SOURCE MATERIAL START

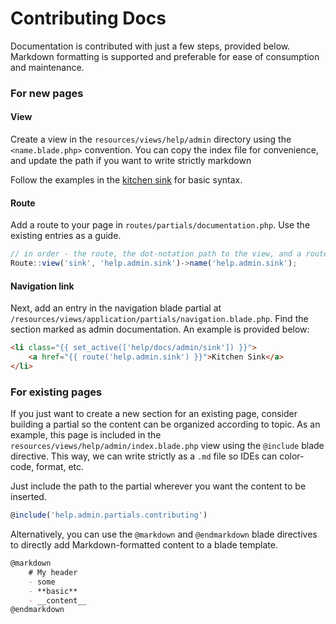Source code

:# Contributing Docs

Documentation is contributed with just a few steps, provided below. Markdown formatting is supported and preferable
for ease of consumption and maintenance.

### For new pages
#### View
Create a view in the `resources/views/help/admin` directory using the `<name.blade.php>` convention. You can copy the
   index file for convenience, and update the path if you want to write strictly markdown

Follow the examples in the [kitchen sink](/help/docs/admin/sink) for basic syntax.

#### Route
Add a route to your page in `routes/partials/documentation.php`. Use the existing entries as a guide. 

```javascript
// in order - the route, the dot-notation path to the view, and a route name (optional)
Route::view('sink', 'help.admin.sink')->name('help.admin.sink');
```  
  
#### Navigation link
Next, add an entry in the navigation blade partial at `/resources/views/application/partials/navigation.blade.php`. 
  Find the section marked as admin documentation. An example is provided below:

```html
<li class="{{ set_active(['help/docs/admin/sink']) }}">
    <a href="{{ route('help.admin.sink') }}">Kitchen Sink</a>
</li>
```

### For existing pages
If you just want to create a new section for an existing page, consider building a partial so the content can be 
organized according to topic. As an example, this page is included in the `resources/views/help/admin/index.blade.php` 
view using the `@include` blade directive. This way, we can write strictly as a `.md` file so IDEs can color-code, format, etc.

Just include the path to the partial wherever you want the content to be inserted.

```javascript
@include('help.admin.partials.contributing')
```

Alternatively, you can use the `@markdown` and `@endmarkdown` blade directives to directly add Markdown-formatted
content to a blade template.

```markdown
@markdown
    # My header
    - some
    - **basic**
    - __content__
@endmarkdown
```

SOURCE MATERIAL END

YOUR OBJECTIVE:
Copy out all lines from the records where the word "write" appears.

WRITTEN REPLY:
   index file for convenience, and update the path if you want to write strictly markdown
view using the `@include` blade directive. This way, we can write strictly as a `.md` file so IDEs can color-code, format, etc.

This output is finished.